“Se tens de pagar não vales nada” é a nova campanha para combater o sistema da prostituição em Portugal

Os últimos tempos de pandemia levaram-nos a prestar uma maior atenção à realidade e, sobretudo, às pessoas à nossa volta. Nesse contexto, muitas questões ligadas aos direitos humanos e à igualdade sobressaíram entre os tópicos que mais atenção tiveram por parte da agenda mediática, ganhando também espaço nas nossas discussões diárias.

“Se tens de pagar não vales nada” é a nova campanha do Projeto EXIT, lançada pela Plataforma Portuguesa para os Direitos das Mulheres, e criada pela BUS Agency, para alertar para os perigos da prostituição, em particular, a violência envolvente no sistema de prostituição. A comunicação desta iniciativa está a cargo da Hill and Knowlton Strategies.

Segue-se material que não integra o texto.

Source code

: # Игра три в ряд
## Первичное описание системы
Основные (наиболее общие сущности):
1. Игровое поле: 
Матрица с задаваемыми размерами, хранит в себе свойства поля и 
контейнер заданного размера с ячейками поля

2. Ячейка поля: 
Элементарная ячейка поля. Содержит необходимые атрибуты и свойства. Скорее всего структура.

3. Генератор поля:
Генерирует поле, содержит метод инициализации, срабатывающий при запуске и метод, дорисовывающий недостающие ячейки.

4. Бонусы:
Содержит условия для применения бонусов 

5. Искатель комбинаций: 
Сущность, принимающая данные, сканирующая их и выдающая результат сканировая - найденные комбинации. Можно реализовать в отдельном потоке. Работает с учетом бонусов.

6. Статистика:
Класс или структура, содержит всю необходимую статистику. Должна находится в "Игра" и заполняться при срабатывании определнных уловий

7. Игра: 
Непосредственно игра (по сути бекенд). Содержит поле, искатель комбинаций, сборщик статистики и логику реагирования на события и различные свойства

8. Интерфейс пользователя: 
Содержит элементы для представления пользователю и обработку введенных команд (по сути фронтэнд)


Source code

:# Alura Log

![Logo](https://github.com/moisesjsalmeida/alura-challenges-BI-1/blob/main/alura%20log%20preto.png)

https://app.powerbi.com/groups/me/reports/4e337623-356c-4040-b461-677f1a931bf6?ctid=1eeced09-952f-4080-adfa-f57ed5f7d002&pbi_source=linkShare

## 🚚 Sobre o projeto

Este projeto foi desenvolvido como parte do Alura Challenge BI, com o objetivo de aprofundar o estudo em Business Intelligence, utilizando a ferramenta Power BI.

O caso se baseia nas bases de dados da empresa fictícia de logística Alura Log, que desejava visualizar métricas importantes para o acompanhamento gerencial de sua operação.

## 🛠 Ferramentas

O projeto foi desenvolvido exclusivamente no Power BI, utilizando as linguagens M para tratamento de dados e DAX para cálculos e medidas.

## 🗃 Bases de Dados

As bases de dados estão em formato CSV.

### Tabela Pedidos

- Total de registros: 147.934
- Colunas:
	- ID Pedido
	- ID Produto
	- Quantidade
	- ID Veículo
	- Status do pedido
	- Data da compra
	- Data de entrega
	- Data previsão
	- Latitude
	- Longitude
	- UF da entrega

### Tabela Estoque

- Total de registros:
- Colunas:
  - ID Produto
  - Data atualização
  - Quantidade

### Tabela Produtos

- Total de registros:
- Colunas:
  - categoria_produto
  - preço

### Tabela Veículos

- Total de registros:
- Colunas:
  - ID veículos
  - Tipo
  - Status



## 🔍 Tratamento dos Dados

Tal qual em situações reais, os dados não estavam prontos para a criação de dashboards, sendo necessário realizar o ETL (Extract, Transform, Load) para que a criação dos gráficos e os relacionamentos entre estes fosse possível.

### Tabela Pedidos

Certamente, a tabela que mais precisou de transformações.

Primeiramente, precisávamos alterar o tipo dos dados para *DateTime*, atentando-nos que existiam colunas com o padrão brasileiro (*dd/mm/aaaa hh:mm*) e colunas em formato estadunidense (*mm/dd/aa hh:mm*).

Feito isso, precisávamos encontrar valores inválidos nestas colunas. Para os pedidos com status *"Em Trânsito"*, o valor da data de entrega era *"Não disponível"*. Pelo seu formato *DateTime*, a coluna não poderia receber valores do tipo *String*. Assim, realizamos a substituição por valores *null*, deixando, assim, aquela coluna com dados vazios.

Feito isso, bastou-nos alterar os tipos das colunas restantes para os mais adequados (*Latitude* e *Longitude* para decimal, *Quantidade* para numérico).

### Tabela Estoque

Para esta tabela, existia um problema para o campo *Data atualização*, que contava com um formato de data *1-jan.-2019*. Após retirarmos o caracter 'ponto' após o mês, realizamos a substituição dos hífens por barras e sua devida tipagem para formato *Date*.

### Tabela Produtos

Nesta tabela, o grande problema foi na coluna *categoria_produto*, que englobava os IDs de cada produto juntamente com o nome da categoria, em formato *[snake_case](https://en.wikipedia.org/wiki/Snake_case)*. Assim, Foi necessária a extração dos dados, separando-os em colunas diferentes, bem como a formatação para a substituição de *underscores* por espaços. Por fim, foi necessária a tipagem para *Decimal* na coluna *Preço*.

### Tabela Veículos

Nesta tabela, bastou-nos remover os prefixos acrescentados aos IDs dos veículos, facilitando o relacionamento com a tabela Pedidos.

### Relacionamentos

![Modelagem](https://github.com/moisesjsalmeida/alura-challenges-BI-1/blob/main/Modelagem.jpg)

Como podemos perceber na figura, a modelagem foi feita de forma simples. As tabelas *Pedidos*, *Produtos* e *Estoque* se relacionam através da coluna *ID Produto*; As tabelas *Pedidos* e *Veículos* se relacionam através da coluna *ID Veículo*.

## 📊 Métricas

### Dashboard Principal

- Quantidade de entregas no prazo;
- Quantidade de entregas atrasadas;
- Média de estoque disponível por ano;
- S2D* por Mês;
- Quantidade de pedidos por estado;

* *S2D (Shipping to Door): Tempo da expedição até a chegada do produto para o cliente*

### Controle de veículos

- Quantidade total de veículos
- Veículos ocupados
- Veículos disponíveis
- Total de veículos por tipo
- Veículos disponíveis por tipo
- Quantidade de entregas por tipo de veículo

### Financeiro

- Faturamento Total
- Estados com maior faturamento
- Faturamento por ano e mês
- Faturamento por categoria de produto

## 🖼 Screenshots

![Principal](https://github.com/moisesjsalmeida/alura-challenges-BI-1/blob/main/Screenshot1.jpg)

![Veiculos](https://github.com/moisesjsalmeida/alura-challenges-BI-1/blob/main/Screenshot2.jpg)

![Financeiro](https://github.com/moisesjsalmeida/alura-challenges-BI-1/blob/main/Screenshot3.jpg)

Foi em 2018 que nasceu a ideia do EXIT, mas só em 2019 este se tornou num projeto – EXIT | Direitos Humanos das Mulheres a não serem prostituídas. Atualmente, é financiado pelos EEA Grants, através do programa Cidadãos Ativ@s, gerido conjuntamente pela Fundação Calouste Gulbenkian e pela Fundação Bissaya Barreto.

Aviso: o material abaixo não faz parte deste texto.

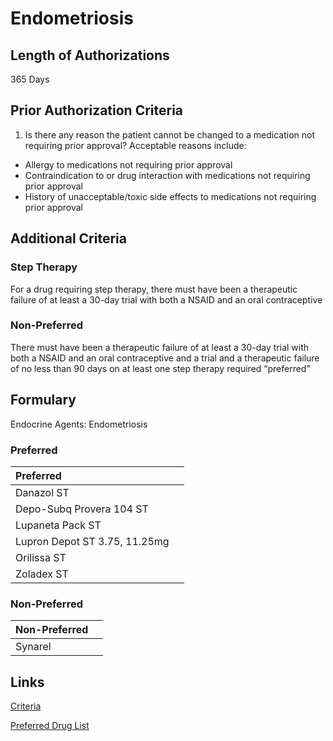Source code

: # Endometriosis

## Length of Authorizations

365 Days

## Prior Authorization Criteria

1. Is there any reason the patient cannot be changed to a medication not requiring prior approval? Acceptable reasons include:

-   Allergy to medications not requiring prior approval
-   Contraindication to or drug interaction with medications not requiring prior approval
-   History of unacceptable/toxic side effects to medications not requiring prior approval

## Additional Criteria

### Step Therapy

For a drug requiring step therapy, there must have been a therapeutic failure of at least a 30-day trial with both a NSAID and an oral contraceptive

### Non-Preferred

There must have been a therapeutic failure of at least a 30-day trial with both a NSAID and an oral contraceptive and a trial and a therapeutic failure of no less than 90 days on at least one step therapy required “preferred”

## Formulary

Endocrine Agents: Endometriosis

### Preferred

| Preferred                     |      |
| :---------------------------- | ---: |
| Danazol ST                    |      |
| Depo-Subq Provera 104 ST      |      |
| Lupaneta Pack ST              |      |
| Lupron Depot ST 3.75, 11.25mg |      |
| Orilissa ST                   |      |
| Zoladex ST                    |      |

### Non-Preferred

| Non-Preferred |      |
| :------------ | ---: |
| Synarel       |      |

## Links

[Criteria](https://pharmacy.medicaid.ohio.gov/sites/default/files/20220415_UPDL_Criteria_FINAL_.pdf#page=50)

[Preferred Drug List](https://pharmacy.medicaid.ohio.gov/sites/default/files/20220701_UPDL_FINAL.pdf#page=20)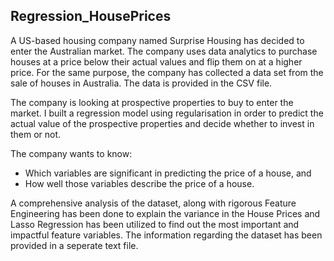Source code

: ## Regression_HousePrices

A US-based housing company named Surprise Housing has decided to enter the Australian market. The company uses data analytics to purchase houses at a price below their actual values and flip them on at a higher price. For the same purpose, the company has collected a data set from the sale of houses in Australia. The data is provided in the CSV file.

The company is looking at prospective properties to buy to enter the market. I built a regression model using regularisation in order to predict the actual value of the prospective properties and decide whether to invest in them or not.

The company wants to know:
- Which variables are significant in predicting the price of a house, and
- How well those variables describe the price of a house.

A comprehensive analysis of the dataset, along with rigorous Feature Engineering has been done to explain the variance in the House Prices and Lasso Regression has been utilized to find out the most important and impactful feature variables. 
The information regarding the dataset has been provided in a seperate text file.

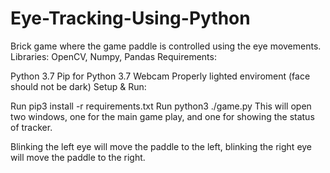 # Eye-Tracking-Using-Python
Brick game where the game paddle is controlled using the eye movements. Libraries: OpenCV, Numpy, Pandas
Requirements:

Python 3.7
Pip for Python 3.7
Webcam
Properly lighted enviroment (face should not be dark)
Setup & Run:

Run pip3 install -r requirements.txt
Run python3 ./game.py
This will open two windows, one for the main game play, and one for showing the status of tracker.

Blinking the left eye will move the paddle to the left, blinking the right eye will move the paddle to the right.
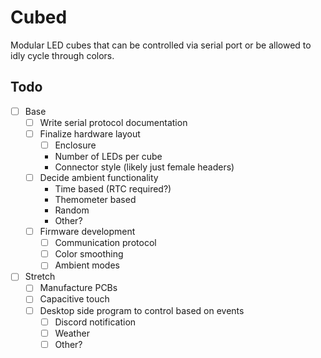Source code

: # Cubed
Modular LED cubes that can be controlled via serial port or be allowed to idly
cycle through colors.

## Todo
- [ ] Base
  - [ ] Write serial protocol documentation
  - [ ] Finalize hardware layout
    - [ ] Enclosure
    - Number of LEDs per cube
    - Connector style (likely just female headers)
  - [ ] Decide ambient functionality
    - Time based (RTC required?)
    - Themometer based
    - Random
    - Other?
  - [ ] Firmware development
    - [ ] Communication protocol
    - [ ] Color smoothing
    - [ ] Ambient modes

- [ ] Stretch
  - [ ] Manufacture PCBs
  - [ ] Capacitive touch
  - [ ] Desktop side program to control based on events
    - [ ] Discord notification
    - [ ] Weather
    - [ ] Other?
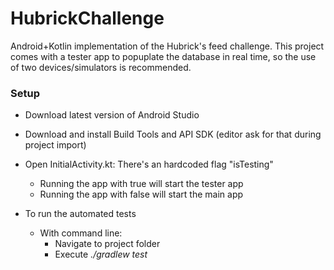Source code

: HubrickChallenge
============

Android+Kotlin implementation of the Hubrick's feed challenge. This project comes with a tester app to popuplate the database in real time, so the use of two devices/simulators is recommended.

### Setup ###

* Download latest version of Android Studio
* Download and install Build Tools and API SDK (editor ask for that during project import)
* Open InitialActivity.kt: There's an hardcoded flag "isTesting"
	* Running the app with true will start the tester app
	* Running the app with false will start the main app

* To run the automated tests
	* With command line:
		* Navigate to project folder
		* Execute *./gradlew test*

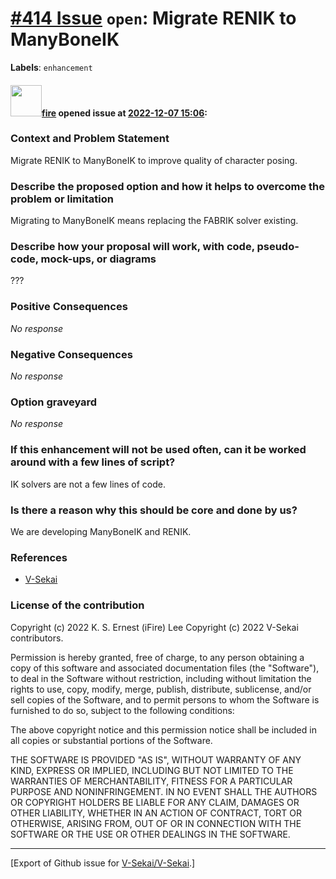 # [\#414 Issue](https://github.com/V-Sekai/V-Sekai/issues/414) `open`: Migrate RENIK to ManyBoneIK
**Labels**: `enhancement`


#### <img src="https://avatars.githubusercontent.com/u/32321?u=c2e06a3d2b49a467aa907e54aa259516440267cc&v=4" width="50">[fire](https://github.com/fire) opened issue at [2022-12-07 15:06](https://github.com/V-Sekai/V-Sekai/issues/414):

### Context and Problem Statement

Migrate RENIK to ManyBoneIK to improve quality of character posing.

### Describe the proposed option and how it helps to overcome the problem or limitation

Migrating to ManyBoneIK means replacing the FABRIK solver existing.

### Describe how your proposal will work, with code, pseudo-code, mock-ups, or diagrams

???

### Positive Consequences

_No response_

### Negative Consequences

_No response_

### Option graveyard

_No response_

### If this enhancement will not be used often, can it be worked around with a few lines of script?

IK solvers are not a few lines of code.

### Is there a reason why this should be core and done by us?

We are developing ManyBoneIK and RENIK.

### References

- [V-Sekai](https://v-sekai.org/)


### License of the contribution

Copyright (c) 2022 K. S. Ernest (iFire) Lee
Copyright (c) 2022 V-Sekai contributors.

Permission is hereby granted, free of charge, to any person obtaining a copy of this software and associated documentation files (the "Software"), to deal in the Software without restriction, including without limitation the rights to use, copy, modify, merge, publish, distribute, sublicense, and/or sell copies of the Software, and to permit persons to whom the Software is furnished to do so, subject to the following conditions:

The above copyright notice and this permission notice shall be included in all copies or substantial portions of the Software.

THE SOFTWARE IS PROVIDED "AS IS", WITHOUT WARRANTY OF ANY KIND, EXPRESS OR IMPLIED, INCLUDING BUT NOT LIMITED TO THE WARRANTIES OF MERCHANTABILITY, FITNESS FOR A PARTICULAR PURPOSE AND NONINFRINGEMENT. IN NO EVENT SHALL THE AUTHORS OR COPYRIGHT HOLDERS BE LIABLE FOR ANY CLAIM, DAMAGES OR OTHER LIABILITY, WHETHER IN AN ACTION OF CONTRACT, TORT OR OTHERWISE, ARISING FROM, OUT OF OR IN CONNECTION WITH THE SOFTWARE OR THE USE OR OTHER DEALINGS IN THE SOFTWARE.





-------------------------------------------------------------------------------



[Export of Github issue for [V-Sekai/V-Sekai](https://github.com/V-Sekai/V-Sekai).]
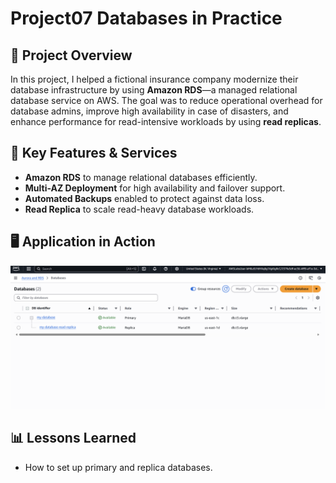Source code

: # Project07 Databases in Practice

## 📌 Project Overview
In this project, I helped a fictional insurance company modernize their database infrastructure by using **Amazon RDS**—a managed relational database service on AWS.
The goal was to reduce operational overhead for database admins, improve high availability in case of disasters, and enhance performance for read-intensive workloads by using **read replicas**.

## 🚀 Key Features & Services
- **Amazon RDS** to manage relational databases efficiently.
- **Multi-AZ Deployment** for high availability and failover support.
- **Automated Backups** enabled to protect against data loss.
- **Read Replica** to scale read-heavy database workloads.

## 🖥️ Application in Action
![RDS](p7-1.png)

## 📊 Lessons Learned
- How to set up primary and replica databases.
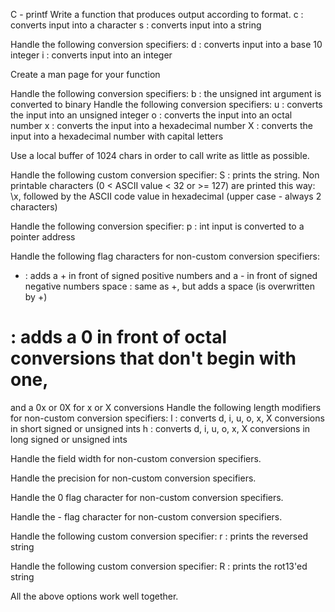 C - printf
Write a function that produces output according to format.
c : converts input into a character
s : converts input into a string

Handle the following conversion specifiers:
d : converts input into a base 10 integer
i : converts input into an integer

Create a man page for your function

Handle the following conversion specifiers:
b : the unsigned int argument is converted to binary
Handle the following conversion specifiers:
u : converts the input into an unsigned integer
o : converts the input into an octal number
x : converts the input into a hexadecimal number
X : converts the input into a hexadecimal number with capital letters

Use a local buffer of 1024 chars in order to call write as little as possible.

Handle the following custom conversion specifier:
S : prints the string.
Non printable characters (0 < ASCII value < 32 or >= 127) are printed this way: \x,
followed by the ASCII code value in hexadecimal (upper case - always 2 characters)

Handle the following conversion specifier:
p : int input is converted to a pointer address

Handle the following flag characters for non-custom conversion specifiers:
+ : adds a + in front of signed positive numbers and a - in front of signed negative numbers
space : same as +, but adds a space (is overwritten by +)
# : adds a 0 in front of octal conversions that don't begin with one, 
and a 0x or 0X for x or X conversions
Handle the following length modifiers for non-custom conversion specifiers:
l : converts d, i, u, o, x, X conversions in short signed or unsigned ints
h : converts d, i, u, o, x, X conversions in long signed or unsigned ints

Handle the field width for non-custom conversion specifiers.

Handle the precision for non-custom conversion specifiers.

Handle the 0 flag character for non-custom conversion specifiers.

Handle the - flag character for non-custom conversion specifiers.

Handle the following custom conversion specifier:
r : prints the reversed string

Handle the following custom conversion specifier:
R : prints the rot13'ed string

All the above options work well together.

O seu principal objetivo é contribuir para um debate público, que guie para a abolição do sistema de prostituição em Portugal, contribuindo para uma estratégia nacional que ofereça programas de saída e de apoio para pessoas no sistema de prostituição, combatendo o estigma social e erradicando a procura, através da penalização/criminalização da compra de sexo.

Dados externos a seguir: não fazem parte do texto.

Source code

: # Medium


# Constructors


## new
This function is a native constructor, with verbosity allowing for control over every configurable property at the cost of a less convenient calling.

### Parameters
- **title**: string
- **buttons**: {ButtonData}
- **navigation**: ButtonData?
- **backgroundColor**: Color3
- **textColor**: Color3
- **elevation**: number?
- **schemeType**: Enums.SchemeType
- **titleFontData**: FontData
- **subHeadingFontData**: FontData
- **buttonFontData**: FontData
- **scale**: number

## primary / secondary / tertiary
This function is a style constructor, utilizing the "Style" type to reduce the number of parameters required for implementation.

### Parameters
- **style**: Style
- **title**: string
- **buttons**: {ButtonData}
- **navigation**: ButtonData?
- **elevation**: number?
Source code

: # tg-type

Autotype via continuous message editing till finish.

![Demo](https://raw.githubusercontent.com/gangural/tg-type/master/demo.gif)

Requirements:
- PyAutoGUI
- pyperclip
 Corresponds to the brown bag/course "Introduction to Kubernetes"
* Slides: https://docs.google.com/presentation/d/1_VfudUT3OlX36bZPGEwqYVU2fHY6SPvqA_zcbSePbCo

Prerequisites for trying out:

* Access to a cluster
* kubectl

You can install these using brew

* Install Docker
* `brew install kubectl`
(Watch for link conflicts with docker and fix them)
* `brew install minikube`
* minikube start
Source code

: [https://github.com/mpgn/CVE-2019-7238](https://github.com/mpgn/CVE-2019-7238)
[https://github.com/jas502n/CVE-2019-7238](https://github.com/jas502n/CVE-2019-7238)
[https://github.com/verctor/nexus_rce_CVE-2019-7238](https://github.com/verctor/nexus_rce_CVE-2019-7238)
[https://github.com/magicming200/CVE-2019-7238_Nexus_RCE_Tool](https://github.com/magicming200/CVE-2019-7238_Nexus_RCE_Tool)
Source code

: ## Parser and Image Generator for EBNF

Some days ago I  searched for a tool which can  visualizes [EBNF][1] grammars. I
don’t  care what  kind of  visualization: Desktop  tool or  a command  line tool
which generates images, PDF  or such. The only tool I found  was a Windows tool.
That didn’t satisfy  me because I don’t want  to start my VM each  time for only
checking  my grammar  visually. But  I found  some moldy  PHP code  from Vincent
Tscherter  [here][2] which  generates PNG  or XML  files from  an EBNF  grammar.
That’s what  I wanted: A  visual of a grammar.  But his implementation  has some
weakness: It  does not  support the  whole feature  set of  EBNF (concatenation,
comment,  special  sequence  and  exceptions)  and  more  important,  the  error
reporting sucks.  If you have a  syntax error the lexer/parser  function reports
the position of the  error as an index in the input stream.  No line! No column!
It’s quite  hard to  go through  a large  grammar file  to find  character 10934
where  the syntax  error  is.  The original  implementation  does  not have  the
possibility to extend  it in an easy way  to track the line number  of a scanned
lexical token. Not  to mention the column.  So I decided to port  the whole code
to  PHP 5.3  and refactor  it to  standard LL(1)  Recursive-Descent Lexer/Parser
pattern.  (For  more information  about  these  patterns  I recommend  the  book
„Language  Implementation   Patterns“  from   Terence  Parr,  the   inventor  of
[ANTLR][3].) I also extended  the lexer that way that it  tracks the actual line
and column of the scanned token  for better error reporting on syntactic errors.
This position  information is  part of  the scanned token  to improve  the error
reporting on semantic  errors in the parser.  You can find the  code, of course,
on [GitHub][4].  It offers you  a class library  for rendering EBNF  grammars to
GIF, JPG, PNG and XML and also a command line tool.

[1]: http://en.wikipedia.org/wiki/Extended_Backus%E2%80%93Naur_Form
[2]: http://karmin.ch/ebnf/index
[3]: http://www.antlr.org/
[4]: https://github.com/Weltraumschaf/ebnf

Para Ana Sofia Fernandes, Presidente da Plataforma Portuguesa para os Direitos das Mulheres, “acreditamos que é urgente enfrentar a realidade e ver a prostituição pelo que é: um sistema de relações desiguais de poder conduzido por dinheiro, que muitas vezes implica violência e objetificação para com a mulher neste sistema. Esta campanha coloca o foco na raiz do problema, impelindo à modificação de comportamentos individuais e coletivos. A sua aceitação fará com que sejamos coletivamente responsáveis pelas consequências a milhares de mulheres, crianças e famílias”.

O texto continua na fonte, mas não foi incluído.